主演3人の仲の良さが出た『ふれる。』アフレコ収録

前田拳太郎さん。

――幼馴染3人のキャラクターの絶妙な距離感は、どのように出たのでしょうか?

 正直に言えば、アフレコは3人それぞれ別で録ることもできたんです。でも、長井龍雪監督の強いこだわりもあって、3人のスケジュールをなんとか合わせ、全員そろって収録することになりました。僕自身も地方ロケが続いていましたが、頑張って東京に戻って参加しました。

 本番以外の時間も、3人でずっとブースの中で雑談していて、その空気感みたいなものが、完成した作品にも自然とにじみ出ていると思います。僕たちは本職の声優さんではないので、対面でお芝居しながら収録するという、“俳優らしいアプローチ”になりましたが、それがまたとても有難い経験でした。

©2025「栄光のバックホーム」製作委員会

――最新出演映画となる『栄光のバックホーム』では、元阪神タイガースの横田慎太郎さんのチームメイト・北條史也さんを演じられましたが、役作りについては?

 まず取り組んだのは、体づくりでした。実は『君とゆきて咲く』の現場が終わってすぐに『栄光のバックホーム』が始まったので、京都にいる間から継続して筋トレをしていたんです。

 野球の練習は、主演の松谷鷹也さんをはじめ、野球経験者のキャストの方々に協力してもらいながら、手の皮がボロボロになるまで必死にやりました。さらに、野球をしている友人にも連絡を取り、夜に一緒にキャッチボールをしたり、自分のバッティングやピッチングの動画を送って改善点を教えてもらったりと、できることは全部やりました。

――実際、北條さんにお会いして、お話しを聞くことはありましたか?

 北條さんご本人にはお会いしていません。作品に入る前にお会いしてしまうと、どうしても意識してしまって、ご本人のマネをしたり、無意識に寄せてしまう気がしたので、結果的には会わずに役作りを進めて正解だったと思います。
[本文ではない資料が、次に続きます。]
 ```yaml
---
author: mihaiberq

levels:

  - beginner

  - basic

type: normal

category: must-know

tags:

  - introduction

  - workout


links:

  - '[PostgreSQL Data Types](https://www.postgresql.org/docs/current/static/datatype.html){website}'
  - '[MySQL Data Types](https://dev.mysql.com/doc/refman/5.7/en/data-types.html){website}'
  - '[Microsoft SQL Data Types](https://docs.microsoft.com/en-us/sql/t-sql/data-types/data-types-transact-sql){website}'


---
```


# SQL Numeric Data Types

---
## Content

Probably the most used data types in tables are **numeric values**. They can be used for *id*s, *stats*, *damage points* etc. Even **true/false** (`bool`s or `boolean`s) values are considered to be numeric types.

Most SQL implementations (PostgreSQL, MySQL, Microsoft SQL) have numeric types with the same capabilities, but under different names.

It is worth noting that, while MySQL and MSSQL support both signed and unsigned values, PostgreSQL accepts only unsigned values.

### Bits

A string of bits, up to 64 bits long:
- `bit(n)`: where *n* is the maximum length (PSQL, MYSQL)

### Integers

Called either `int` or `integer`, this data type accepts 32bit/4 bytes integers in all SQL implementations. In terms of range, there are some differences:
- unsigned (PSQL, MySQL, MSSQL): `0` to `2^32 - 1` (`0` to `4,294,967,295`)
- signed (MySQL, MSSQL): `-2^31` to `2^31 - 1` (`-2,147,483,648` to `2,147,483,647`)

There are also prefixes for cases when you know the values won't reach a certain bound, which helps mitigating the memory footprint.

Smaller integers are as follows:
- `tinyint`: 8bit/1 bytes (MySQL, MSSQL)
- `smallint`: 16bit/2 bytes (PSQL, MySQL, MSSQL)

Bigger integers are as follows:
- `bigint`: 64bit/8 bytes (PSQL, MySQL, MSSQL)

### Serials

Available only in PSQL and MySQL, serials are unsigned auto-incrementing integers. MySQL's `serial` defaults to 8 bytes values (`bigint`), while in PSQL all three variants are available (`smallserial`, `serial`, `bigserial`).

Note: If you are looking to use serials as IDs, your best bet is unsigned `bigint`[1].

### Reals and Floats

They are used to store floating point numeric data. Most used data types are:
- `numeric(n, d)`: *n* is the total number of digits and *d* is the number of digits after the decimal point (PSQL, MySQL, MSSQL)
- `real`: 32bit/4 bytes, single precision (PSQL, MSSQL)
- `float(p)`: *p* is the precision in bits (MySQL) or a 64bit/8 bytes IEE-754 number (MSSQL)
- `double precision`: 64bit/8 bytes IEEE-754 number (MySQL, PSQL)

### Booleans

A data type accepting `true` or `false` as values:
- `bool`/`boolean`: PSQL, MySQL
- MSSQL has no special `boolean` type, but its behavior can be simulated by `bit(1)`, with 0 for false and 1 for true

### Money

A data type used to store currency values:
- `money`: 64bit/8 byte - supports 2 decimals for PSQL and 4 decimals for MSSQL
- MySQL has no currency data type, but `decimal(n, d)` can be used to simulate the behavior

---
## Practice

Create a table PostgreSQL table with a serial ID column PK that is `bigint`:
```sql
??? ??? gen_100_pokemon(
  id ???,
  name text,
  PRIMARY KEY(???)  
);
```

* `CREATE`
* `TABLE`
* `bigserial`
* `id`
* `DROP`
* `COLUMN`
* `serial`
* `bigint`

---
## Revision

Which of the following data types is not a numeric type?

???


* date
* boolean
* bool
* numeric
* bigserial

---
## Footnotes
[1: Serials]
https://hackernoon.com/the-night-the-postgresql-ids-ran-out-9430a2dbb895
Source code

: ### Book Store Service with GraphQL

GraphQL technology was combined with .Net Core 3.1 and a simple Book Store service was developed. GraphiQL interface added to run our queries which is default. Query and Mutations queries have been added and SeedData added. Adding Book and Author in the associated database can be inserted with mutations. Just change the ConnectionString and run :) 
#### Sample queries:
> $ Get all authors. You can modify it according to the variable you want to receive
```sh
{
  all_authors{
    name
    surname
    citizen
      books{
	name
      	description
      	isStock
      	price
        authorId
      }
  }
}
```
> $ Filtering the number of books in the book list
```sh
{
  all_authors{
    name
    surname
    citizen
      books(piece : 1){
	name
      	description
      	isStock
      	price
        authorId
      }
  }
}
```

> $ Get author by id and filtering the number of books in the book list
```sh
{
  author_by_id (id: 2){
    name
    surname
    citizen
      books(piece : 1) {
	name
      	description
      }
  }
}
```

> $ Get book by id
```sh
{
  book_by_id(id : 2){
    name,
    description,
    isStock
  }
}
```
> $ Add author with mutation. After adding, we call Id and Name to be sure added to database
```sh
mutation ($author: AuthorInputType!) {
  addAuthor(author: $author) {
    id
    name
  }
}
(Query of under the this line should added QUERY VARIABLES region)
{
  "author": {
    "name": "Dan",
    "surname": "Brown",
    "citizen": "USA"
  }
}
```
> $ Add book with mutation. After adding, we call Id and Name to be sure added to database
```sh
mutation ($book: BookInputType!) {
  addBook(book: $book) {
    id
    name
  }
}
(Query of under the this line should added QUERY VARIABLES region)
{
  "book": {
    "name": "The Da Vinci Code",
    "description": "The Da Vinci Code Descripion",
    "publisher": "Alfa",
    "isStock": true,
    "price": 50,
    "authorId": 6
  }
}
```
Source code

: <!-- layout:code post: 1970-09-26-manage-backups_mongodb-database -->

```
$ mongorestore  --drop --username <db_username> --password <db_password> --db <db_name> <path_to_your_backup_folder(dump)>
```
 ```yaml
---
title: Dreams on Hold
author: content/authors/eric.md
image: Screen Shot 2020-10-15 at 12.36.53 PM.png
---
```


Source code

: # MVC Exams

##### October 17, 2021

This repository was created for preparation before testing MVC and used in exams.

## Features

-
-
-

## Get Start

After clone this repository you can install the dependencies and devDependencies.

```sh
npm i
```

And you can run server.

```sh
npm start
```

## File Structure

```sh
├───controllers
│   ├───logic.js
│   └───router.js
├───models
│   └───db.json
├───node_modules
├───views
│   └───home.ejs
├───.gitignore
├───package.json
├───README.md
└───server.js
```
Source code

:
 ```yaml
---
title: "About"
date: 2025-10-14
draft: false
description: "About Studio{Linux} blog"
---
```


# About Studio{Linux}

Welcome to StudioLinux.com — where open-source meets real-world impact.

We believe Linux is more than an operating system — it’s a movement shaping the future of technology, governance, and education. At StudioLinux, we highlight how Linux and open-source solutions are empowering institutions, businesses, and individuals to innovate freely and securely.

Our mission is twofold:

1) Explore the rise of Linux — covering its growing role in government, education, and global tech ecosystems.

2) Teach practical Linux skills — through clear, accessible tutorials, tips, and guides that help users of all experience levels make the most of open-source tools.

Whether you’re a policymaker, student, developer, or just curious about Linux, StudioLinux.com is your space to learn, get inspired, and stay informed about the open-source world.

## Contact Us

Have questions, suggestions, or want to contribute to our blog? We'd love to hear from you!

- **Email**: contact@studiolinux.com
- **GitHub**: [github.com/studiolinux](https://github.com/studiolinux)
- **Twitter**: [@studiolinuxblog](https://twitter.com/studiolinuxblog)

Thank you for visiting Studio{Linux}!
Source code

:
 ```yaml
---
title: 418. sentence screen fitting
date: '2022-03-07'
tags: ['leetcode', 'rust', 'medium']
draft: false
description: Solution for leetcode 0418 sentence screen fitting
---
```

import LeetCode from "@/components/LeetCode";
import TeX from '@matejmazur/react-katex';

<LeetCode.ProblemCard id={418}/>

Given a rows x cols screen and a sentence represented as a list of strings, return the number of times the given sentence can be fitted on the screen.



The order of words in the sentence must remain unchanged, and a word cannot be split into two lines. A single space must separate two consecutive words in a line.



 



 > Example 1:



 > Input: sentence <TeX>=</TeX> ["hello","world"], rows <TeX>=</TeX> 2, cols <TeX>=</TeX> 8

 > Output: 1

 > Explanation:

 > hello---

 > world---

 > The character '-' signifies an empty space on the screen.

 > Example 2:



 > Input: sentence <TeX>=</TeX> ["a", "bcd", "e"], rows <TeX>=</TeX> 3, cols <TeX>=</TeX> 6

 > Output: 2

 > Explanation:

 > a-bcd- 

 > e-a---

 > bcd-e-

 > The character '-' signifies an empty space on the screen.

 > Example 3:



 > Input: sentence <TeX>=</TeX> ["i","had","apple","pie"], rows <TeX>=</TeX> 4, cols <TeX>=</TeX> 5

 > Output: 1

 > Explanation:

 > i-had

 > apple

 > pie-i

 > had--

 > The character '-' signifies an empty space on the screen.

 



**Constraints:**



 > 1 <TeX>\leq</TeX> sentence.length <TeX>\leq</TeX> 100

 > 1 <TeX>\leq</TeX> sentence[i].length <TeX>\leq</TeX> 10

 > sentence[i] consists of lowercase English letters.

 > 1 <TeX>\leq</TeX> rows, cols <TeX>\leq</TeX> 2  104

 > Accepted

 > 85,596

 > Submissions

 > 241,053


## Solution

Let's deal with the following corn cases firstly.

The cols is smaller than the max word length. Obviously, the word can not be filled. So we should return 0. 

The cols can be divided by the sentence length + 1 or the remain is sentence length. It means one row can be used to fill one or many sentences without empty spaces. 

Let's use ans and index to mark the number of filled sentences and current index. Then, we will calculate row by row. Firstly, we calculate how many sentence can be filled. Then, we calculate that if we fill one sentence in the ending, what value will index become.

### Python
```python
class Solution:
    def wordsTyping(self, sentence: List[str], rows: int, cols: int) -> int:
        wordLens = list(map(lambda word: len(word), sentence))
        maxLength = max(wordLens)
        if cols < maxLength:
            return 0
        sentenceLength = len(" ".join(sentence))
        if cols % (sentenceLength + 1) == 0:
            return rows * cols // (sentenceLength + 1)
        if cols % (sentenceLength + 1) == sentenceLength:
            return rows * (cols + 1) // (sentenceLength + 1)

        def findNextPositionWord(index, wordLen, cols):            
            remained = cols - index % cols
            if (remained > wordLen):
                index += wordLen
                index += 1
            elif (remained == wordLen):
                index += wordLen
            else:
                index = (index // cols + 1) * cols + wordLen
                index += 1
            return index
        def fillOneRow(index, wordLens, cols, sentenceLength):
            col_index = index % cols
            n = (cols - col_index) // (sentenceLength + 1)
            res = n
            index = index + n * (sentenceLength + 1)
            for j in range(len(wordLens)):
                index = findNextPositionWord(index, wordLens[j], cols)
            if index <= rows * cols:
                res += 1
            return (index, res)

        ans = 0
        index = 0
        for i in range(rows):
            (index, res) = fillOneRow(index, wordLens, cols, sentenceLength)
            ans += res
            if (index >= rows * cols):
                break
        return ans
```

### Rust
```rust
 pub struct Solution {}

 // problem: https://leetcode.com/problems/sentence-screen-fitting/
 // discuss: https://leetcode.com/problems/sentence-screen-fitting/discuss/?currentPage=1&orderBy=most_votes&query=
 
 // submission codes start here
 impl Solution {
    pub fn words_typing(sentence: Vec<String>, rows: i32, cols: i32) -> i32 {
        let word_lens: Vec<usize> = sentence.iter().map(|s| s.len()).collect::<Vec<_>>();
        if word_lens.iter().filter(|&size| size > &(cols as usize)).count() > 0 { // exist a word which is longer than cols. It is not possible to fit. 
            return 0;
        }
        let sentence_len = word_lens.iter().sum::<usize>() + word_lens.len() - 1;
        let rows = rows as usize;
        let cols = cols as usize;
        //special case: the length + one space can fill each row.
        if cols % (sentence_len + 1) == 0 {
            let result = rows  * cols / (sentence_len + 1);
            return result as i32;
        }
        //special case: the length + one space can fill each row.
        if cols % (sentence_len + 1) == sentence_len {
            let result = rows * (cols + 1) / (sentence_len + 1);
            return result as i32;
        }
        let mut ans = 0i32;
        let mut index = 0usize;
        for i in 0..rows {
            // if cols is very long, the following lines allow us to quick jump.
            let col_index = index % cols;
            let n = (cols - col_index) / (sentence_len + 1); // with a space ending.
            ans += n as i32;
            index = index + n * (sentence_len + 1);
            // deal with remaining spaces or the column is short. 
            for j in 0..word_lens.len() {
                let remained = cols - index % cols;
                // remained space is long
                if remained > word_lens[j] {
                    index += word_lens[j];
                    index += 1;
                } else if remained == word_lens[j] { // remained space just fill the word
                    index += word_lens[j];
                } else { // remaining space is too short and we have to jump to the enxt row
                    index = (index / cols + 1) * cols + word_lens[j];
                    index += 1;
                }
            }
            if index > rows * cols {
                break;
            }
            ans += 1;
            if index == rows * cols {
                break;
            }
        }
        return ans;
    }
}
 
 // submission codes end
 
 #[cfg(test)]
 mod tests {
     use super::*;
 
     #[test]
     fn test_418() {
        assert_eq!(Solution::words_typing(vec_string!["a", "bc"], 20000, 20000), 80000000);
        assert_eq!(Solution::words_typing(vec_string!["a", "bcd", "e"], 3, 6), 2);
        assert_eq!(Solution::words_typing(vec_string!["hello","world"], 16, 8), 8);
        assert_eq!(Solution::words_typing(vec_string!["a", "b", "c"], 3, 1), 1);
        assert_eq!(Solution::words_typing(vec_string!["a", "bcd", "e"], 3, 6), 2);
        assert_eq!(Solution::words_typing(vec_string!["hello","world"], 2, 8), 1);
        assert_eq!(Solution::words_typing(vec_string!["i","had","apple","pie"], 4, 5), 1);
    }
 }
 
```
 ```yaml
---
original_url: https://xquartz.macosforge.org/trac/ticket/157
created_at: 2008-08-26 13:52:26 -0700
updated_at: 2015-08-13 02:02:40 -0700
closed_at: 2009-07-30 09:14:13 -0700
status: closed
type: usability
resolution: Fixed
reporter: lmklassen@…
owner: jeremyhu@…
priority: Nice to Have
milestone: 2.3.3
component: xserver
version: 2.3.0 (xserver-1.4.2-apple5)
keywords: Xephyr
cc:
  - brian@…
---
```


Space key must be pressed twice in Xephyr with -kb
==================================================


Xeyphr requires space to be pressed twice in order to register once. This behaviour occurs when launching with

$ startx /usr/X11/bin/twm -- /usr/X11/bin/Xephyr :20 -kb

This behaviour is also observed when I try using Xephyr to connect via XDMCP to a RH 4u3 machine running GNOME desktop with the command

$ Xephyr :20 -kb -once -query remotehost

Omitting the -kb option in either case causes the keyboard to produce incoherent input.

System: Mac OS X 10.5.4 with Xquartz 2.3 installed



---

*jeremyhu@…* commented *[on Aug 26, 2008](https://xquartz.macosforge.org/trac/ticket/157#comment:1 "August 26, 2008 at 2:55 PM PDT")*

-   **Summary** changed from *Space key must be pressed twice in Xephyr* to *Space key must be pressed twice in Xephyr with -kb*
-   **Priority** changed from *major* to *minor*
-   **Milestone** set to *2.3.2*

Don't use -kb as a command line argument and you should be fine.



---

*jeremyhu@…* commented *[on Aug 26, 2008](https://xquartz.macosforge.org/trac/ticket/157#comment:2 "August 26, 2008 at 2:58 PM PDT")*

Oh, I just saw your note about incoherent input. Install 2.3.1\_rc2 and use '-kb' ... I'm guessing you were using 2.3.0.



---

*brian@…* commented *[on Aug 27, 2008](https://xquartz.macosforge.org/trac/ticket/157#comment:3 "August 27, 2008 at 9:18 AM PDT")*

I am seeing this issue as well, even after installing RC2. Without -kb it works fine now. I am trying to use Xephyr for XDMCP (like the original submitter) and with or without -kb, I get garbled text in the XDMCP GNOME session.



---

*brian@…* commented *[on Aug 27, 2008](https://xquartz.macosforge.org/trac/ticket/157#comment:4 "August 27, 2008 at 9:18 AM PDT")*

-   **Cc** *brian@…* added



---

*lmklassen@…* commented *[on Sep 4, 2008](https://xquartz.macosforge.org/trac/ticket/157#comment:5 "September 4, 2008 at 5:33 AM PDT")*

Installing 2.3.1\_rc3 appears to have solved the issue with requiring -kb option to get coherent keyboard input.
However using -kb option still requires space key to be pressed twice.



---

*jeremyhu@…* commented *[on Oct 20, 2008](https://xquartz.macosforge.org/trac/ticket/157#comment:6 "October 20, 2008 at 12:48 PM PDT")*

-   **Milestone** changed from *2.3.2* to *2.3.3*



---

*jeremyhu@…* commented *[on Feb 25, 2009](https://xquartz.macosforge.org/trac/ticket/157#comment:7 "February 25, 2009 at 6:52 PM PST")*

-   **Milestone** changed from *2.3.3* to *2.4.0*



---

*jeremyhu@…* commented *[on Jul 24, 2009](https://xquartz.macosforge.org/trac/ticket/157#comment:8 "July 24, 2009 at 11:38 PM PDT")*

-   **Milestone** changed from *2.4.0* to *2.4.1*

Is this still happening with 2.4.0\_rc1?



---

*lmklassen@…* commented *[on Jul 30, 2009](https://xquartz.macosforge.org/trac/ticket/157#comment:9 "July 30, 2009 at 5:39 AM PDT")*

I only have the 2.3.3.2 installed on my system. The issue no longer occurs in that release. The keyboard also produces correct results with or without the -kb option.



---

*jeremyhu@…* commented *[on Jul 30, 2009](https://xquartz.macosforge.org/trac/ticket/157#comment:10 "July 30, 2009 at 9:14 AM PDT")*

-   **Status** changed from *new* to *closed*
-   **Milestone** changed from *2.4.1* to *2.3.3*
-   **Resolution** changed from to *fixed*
 北條さんの動画や試合も、観すぎない程度に確認しました。それよりも、“北條史也”という役を通して、この映画が持つ大切なテーマをしっかり伝えることのほうが重要だと感じていました。

“リアルな人間らしい姿”を、作品の中で観てほしい

前田拳太郎さん。

――本作では、どんな新しい前田さんが観られると思いますか?

 毎回、新しい自分を見つけたくて、新しい自分を見つけるため、いろんな役を演じているのですが、今回の『栄光のバックホーム』は実際にあったお話ということもあり、これまでの作品以上に身近に感じることができる作品になったと思います。

 たとえば、最後に横田選手に話しかけるシーンや屋上でバッティングしているシーンなど、僕自身も「リアルな人間らしい姿を伝えられるんじゃないかな」と思って演じていたので、そんな内面の部分も観てほしいです。あと、見た目でいうなら、野球のユニホーム姿も、僕の新しい一面かもしれません。

©2025「栄光のバックホーム」製作委員会

――俳優としての今後の希望・展望を教えてください。

 「いい俳優とはどんな人だろう?」ということは、日頃からよく考えています。やはり、人の心をいちばん動かした俳優が“いい俳優”なのだと思います。しっかりと役に向き合っている人の演技には胸を打たれますし、そういう俳優に強く憧れます。

 そして、自分の“良いところ”だけではなく、弱さや汚さも含めてすべてさらけ出せる俳優になりたいとも思っています。

――憧れの先輩や共演したい方はいますか?

 「この人と一緒にお芝居したら、自分の中の何かが変わりそうだな」と感じる方は、本当にたくさんいます。ただ、明確に「この人です」と言葉にしてしまうと、その人になりたくなってしまいそうで……。それに、みなさんライバルでもあるので、こういう場ではあまりお名前を出すのは控えさせてください(笑)。

前田拳太郎(まえだ・けんたろう)

1999年9月6日生まれ、埼玉県出身。2021年に俳優デビューし、同年には「仮面ライダーリバイス」で初主演を務める。そのほかの主なドラマ出演作に、「女神の教室~リーガル青春白書~」(23年)、「君とゆきて咲く~新選組青春録~」(24年)、「PJ~航空救難団~」(25年)などがある。また、劇場アニメ『ふれる。』(24年)では主人公の声優を務めている。